→ WORK INSTRUCTION
Each entry needs to be restated exactly as written.

→ TASK INPUTS
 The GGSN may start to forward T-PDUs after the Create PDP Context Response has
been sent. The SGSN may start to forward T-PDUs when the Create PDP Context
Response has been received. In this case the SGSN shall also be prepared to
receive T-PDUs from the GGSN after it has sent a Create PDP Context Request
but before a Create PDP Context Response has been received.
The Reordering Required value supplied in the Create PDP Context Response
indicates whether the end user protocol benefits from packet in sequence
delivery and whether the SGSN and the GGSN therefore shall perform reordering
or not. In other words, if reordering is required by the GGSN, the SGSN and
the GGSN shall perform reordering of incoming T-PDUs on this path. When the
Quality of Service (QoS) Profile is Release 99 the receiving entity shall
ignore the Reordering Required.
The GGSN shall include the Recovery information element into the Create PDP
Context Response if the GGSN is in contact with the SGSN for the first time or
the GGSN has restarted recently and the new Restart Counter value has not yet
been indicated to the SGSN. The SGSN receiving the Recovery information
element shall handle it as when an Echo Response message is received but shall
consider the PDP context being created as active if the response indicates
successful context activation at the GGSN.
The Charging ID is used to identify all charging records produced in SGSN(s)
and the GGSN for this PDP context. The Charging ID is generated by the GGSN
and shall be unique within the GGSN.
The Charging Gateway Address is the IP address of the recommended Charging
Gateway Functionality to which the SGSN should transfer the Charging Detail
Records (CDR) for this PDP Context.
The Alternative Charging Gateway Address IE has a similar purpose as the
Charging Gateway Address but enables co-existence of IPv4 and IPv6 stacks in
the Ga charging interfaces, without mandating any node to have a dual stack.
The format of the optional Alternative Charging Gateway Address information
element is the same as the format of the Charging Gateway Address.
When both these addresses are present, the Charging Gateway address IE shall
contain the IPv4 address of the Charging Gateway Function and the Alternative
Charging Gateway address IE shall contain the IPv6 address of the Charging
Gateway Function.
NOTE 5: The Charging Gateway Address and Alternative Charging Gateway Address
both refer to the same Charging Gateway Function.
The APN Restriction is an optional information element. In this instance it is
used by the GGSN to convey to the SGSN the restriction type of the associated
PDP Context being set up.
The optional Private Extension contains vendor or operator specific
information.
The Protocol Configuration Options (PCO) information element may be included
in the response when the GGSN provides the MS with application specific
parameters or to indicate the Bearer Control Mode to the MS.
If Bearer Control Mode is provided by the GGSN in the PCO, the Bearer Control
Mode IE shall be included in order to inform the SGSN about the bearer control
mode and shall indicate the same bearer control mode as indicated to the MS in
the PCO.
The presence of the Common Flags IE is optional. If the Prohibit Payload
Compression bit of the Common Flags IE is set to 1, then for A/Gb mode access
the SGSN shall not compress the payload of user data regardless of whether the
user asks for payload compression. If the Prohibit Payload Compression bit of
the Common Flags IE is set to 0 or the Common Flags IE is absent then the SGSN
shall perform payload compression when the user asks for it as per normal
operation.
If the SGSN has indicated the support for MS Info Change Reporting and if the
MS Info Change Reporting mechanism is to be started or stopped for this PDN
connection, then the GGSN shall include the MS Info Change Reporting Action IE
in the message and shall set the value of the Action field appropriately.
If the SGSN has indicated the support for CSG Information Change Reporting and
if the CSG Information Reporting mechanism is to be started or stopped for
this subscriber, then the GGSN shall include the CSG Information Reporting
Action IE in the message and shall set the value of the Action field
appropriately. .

→ SOLVED EXERCISE
 The GGSN may start to forward T-PDUs after the Create PDP Context Response has
been sent. The SGSN may start to forward T-PDUs when the Create PDP Context
Response has been received. In this case the SGSN shall also be prepared to
receive T-PDUs from the GGSN after it has sent a Create PDP Context Request
but before a Create PDP Context Response has been received.
The Reordering Required value supplied in the Create PDP Context Response
indicates whether the end user protocol benefits from packet in sequence
delivery and whether the SGSN and the GGSN therefore shall perform reordering
or not. In other words, if reordering is required by the GGSN, the SGSN and
the GGSN shall perform reordering of incoming T-PDUs on this path. When the
Quality of Service (QoS) Profile is Release 99 the receiving entity shall
ignore the Reordering Required.
The GGSN shall include the Recovery information element into the Create PDP
Context Response if the GGSN is in contact with the SGSN for the first time or
the GGSN has restarted recently and the new Restart Counter value has not yet
been indicated to the SGSN. The SGSN receiving the Recovery information
element shall handle it as when an Echo Response message is received but shall
consider the PDP context being created as active if the response indicates
successful context activation at the GGSN.
The Charging ID is used to identify all charging records produced in SGSN(s)
and the GGSN for this PDP context. The Charging ID is generated by the GGSN
and shall be unique within the GGSN.
The Charging Gateway Address is the IP address of the recommended Charging
Gateway Functionality to which the SGSN should transfer the Charging Detail
Records (CDR) for this PDP Context.
The Alternative Charging Gateway Address IE has a similar purpose as the
Charging Gateway Address but enables co-existence of IPv4 and IPv6 stacks in
the Ga charging interfaces, without mandating any node to have a dual stack.
The format of the optional Alternative Charging Gateway Address information
element is the same as the format of the Charging Gateway Address.
When both these addresses are present, the Charging Gateway address IE shall
contain the IPv4 address of the Charging Gateway Function and the Alternative
Charging Gateway address IE shall contain the IPv6 address of the Charging
Gateway Function.
NOTE 5: The Charging Gateway Address and Alternative Charging Gateway Address
both refer to the same Charging Gateway Function.
The APN Restriction is an optional information element. In this instance it is
used by the GGSN to convey to the SGSN the restriction type of the associated
PDP Context being set up.
The optional Private Extension contains vendor or operator specific
information.
The Protocol Configuration Options (PCO) information element may be included
in the response when the GGSN provides the MS with application specific
parameters or to indicate the Bearer Control Mode to the MS.
If Bearer Control Mode is provided by the GGSN in the PCO, the Bearer Control
Mode IE shall be included in order to inform the SGSN about the bearer control
mode and shall indicate the same bearer control mode as indicated to the MS in
the PCO.
The presence of the Common Flags IE is optional. If the Prohibit Payload
Compression bit of the Common Flags IE is set to 1, then for A/Gb mode access
the SGSN shall not compress the payload of user data regardless of whether the
user asks for payload compression. If the Prohibit Payload Compression bit of
the Common Flags IE is set to 0 or the Common Flags IE is absent then the SGSN
shall perform payload compression when the user asks for it as per normal
operation.
If the SGSN has indicated the support for MS Info Change Reporting and if the
MS Info Change Reporting mechanism is to be started or stopped for this PDN
connection, then the GGSN shall include the MS Info Change Reporting Action IE
in the message and shall set the value of the Action field appropriately.
If the SGSN has indicated the support for CSG Information Change Reporting and
if the CSG Information Reporting mechanism is to be started or stopped for
this subscriber, then the GGSN shall include the CSG Information Reporting
Action IE in the message and shall set the value of the Action field
appropriately. .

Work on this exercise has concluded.